-------- Data provided

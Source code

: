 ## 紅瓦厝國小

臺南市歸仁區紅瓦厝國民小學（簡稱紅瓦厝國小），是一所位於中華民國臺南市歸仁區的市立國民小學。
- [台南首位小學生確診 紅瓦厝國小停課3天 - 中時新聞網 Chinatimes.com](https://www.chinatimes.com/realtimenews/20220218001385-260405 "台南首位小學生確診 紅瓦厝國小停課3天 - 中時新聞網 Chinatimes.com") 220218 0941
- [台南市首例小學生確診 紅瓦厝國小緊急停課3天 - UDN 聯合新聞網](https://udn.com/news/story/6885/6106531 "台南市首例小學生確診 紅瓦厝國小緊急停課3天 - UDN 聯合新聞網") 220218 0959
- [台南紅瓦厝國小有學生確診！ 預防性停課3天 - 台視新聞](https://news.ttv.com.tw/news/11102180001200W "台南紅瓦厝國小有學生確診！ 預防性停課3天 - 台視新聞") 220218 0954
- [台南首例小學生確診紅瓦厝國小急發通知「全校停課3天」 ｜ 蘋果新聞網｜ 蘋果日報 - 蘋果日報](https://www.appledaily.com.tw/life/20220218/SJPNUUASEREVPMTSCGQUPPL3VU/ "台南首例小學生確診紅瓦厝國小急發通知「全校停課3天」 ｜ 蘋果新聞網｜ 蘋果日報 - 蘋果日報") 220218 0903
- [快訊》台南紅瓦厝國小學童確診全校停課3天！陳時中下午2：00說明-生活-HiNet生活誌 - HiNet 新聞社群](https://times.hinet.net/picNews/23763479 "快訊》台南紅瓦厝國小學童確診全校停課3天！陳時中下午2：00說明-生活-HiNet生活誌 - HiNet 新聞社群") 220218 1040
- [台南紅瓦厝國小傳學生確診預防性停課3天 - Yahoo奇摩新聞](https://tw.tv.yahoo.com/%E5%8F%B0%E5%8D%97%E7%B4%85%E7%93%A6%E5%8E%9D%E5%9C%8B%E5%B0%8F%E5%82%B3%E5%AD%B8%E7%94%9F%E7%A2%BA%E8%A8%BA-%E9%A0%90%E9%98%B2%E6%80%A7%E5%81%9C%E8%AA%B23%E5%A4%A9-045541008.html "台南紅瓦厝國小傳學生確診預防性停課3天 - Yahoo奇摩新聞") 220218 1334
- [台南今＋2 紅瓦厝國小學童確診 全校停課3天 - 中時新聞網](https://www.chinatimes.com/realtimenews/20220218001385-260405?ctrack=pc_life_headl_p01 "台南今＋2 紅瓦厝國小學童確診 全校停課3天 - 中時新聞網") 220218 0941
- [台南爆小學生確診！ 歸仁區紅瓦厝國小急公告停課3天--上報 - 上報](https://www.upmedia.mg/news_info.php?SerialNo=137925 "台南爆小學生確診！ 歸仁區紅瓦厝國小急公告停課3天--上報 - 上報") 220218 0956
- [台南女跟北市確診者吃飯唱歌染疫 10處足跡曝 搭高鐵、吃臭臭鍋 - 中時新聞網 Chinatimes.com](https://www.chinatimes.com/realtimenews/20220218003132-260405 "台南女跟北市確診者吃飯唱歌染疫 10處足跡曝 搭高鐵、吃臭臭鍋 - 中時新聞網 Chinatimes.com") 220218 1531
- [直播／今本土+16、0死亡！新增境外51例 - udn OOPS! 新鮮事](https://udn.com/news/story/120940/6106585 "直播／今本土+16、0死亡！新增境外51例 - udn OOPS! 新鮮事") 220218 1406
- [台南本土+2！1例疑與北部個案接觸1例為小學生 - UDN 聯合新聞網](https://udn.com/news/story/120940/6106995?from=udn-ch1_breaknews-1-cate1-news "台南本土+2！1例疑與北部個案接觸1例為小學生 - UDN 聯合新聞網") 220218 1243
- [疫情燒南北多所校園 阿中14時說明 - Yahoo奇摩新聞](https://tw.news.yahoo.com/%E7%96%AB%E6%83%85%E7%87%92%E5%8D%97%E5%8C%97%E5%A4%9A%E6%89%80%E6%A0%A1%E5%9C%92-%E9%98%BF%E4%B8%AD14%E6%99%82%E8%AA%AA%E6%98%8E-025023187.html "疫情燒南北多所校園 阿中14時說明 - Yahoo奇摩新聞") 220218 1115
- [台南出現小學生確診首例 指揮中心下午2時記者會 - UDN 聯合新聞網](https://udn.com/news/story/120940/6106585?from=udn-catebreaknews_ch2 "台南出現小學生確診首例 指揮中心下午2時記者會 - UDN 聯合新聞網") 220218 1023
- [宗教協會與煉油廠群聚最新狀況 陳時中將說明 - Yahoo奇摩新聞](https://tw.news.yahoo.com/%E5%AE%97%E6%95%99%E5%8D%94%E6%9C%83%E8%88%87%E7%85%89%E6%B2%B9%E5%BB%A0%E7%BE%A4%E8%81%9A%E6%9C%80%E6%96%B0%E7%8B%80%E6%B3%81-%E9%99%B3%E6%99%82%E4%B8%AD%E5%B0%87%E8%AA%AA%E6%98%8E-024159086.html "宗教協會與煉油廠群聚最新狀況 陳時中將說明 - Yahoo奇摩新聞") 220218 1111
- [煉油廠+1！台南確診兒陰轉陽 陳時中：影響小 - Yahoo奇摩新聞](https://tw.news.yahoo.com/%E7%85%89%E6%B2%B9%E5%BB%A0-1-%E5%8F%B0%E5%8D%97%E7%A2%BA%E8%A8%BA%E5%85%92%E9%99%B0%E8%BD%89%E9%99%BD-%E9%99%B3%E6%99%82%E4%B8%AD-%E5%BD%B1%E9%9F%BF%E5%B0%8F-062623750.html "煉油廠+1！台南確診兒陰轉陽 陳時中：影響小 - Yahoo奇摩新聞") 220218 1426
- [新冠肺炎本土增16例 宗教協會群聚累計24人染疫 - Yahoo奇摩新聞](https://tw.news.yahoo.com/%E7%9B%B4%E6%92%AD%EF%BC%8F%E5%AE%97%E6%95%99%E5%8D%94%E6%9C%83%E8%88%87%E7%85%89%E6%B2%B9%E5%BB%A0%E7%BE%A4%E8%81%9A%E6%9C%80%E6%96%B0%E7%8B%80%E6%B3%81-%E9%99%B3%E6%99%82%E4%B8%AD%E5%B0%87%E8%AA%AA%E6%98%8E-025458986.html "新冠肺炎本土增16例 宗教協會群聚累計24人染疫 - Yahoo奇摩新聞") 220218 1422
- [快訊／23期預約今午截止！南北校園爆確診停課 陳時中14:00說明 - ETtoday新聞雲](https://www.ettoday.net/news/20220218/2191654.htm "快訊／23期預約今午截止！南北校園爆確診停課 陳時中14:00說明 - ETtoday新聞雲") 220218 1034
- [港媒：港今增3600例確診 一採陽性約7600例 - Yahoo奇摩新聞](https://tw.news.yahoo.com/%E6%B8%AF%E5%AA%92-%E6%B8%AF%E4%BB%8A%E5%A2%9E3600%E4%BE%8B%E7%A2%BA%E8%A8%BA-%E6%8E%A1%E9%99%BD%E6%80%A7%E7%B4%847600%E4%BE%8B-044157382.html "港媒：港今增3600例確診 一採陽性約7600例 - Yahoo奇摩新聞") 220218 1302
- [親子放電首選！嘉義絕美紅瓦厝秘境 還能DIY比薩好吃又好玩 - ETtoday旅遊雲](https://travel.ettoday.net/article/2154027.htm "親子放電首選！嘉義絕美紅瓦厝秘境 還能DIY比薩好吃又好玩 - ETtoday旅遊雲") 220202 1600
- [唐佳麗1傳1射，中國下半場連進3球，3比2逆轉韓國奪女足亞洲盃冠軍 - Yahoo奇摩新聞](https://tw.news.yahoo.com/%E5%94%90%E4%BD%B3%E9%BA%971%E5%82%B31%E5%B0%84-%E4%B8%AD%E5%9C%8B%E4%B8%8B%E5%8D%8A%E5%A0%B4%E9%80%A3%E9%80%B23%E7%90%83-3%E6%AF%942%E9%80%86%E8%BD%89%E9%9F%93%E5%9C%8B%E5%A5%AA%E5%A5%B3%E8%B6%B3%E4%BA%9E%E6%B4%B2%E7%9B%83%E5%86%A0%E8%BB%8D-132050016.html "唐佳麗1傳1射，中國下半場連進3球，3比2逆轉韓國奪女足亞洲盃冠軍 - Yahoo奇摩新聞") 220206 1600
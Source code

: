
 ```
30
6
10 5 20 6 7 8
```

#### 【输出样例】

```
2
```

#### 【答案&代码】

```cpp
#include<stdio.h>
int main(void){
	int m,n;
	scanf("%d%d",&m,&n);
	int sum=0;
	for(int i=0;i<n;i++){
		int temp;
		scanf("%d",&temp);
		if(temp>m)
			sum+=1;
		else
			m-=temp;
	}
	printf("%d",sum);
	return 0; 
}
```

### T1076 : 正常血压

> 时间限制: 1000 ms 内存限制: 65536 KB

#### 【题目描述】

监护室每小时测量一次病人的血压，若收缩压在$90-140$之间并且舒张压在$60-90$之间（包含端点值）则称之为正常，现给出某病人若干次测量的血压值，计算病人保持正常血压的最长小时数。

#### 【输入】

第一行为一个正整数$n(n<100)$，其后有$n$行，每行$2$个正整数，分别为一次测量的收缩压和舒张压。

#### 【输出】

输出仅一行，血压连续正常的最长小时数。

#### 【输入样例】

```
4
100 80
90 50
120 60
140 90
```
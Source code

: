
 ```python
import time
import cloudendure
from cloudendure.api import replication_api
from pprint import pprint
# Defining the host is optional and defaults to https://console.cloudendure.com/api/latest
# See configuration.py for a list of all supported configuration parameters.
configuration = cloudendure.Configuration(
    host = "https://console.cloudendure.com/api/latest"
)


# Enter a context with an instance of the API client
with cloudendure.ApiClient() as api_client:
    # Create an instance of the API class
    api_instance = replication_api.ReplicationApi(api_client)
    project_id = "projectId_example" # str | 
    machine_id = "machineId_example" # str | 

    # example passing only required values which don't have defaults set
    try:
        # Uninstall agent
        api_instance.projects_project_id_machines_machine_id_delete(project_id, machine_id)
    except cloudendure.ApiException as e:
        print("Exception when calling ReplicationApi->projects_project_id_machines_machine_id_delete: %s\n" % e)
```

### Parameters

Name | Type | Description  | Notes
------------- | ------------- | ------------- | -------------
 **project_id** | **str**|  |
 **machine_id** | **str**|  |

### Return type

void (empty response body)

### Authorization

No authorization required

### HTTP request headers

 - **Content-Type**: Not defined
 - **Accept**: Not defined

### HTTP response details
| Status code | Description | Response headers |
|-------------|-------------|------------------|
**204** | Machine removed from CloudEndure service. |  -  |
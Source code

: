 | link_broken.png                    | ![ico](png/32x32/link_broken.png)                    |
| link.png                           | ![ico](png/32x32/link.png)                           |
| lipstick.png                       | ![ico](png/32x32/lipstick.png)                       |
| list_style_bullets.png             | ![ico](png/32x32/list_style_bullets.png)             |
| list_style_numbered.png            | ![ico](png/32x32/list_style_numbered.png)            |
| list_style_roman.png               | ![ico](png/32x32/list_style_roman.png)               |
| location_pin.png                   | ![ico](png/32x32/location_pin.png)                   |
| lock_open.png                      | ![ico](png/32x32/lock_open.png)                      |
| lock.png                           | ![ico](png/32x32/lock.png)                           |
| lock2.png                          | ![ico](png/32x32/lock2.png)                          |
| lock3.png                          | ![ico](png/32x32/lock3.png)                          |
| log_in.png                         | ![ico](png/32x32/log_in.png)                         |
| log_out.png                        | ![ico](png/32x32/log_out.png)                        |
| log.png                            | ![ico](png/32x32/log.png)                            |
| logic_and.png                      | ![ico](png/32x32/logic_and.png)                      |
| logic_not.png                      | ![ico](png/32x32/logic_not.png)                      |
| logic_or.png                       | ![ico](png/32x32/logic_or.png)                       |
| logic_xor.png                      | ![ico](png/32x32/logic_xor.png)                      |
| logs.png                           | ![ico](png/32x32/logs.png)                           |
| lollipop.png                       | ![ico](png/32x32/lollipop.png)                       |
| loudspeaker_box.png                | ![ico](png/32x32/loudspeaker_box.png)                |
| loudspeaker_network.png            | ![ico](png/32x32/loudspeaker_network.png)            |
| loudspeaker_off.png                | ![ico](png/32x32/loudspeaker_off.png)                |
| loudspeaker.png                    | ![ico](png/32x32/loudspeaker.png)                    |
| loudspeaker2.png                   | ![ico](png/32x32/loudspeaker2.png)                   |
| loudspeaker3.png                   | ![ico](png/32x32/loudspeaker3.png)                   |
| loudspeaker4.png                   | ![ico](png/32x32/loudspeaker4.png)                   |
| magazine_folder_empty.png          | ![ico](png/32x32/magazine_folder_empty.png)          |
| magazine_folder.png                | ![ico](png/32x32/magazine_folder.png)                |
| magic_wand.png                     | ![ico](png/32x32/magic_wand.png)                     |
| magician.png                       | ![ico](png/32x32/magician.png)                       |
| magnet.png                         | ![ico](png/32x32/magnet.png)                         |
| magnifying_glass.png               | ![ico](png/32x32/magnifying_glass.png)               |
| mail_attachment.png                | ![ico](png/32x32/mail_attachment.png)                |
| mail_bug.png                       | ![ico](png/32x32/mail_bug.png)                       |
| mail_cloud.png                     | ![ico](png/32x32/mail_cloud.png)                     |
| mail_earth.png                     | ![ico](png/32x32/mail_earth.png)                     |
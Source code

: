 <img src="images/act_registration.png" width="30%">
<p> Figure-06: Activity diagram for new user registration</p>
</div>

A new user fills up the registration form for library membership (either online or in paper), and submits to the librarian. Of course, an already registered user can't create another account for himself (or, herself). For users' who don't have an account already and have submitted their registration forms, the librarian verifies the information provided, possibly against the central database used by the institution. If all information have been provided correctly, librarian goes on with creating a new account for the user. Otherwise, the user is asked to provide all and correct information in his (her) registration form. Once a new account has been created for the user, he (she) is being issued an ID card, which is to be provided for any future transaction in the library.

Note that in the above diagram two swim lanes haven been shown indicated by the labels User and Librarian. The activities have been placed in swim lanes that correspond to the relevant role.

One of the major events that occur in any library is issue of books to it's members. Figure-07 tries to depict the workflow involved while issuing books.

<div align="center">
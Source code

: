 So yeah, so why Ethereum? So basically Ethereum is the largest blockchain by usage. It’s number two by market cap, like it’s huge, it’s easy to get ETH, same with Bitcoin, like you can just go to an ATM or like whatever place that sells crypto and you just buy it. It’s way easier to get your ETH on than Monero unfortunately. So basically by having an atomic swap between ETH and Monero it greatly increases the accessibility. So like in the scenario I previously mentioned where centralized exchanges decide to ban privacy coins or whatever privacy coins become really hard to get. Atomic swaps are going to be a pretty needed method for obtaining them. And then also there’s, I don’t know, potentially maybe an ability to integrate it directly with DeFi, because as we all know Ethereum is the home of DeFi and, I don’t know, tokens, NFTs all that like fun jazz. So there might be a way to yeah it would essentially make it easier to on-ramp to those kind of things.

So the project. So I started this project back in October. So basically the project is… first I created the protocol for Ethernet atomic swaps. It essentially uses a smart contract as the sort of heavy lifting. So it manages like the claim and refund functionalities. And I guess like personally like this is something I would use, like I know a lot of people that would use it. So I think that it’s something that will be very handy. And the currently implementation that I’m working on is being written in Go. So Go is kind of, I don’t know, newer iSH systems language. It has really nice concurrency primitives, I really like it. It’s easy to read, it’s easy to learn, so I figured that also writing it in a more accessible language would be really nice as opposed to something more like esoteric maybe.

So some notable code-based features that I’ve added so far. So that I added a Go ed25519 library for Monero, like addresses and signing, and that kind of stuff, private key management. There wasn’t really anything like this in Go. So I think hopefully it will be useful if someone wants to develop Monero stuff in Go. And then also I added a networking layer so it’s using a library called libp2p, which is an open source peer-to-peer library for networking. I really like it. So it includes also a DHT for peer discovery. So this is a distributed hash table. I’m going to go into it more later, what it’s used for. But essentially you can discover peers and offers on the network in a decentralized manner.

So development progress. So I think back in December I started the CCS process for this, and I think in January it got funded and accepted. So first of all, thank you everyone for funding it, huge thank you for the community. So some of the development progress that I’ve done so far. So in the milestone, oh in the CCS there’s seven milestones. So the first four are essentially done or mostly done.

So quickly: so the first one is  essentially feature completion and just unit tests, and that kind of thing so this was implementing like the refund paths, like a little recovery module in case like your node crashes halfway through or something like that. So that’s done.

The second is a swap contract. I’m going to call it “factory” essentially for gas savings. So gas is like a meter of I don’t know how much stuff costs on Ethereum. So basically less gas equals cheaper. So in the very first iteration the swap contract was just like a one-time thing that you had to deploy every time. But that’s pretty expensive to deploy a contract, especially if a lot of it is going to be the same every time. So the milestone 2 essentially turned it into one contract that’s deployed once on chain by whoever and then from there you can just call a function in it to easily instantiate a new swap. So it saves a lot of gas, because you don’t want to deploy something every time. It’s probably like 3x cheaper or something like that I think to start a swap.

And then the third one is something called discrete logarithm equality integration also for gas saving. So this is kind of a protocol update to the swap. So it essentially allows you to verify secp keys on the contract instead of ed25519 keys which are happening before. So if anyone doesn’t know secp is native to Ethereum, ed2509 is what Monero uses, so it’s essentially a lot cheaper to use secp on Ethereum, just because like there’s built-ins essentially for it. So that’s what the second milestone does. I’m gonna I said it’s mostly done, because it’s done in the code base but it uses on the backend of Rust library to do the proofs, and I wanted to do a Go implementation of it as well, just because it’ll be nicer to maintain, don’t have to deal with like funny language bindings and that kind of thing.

----------------

Task instructions — Filter the entries above down to the lines containing the word "latest".

Exercise output —
# Defining the host is optional and defaults to https://console.cloudendure.com/api/latest
    host = "https://console.cloudendure.com/api/latest"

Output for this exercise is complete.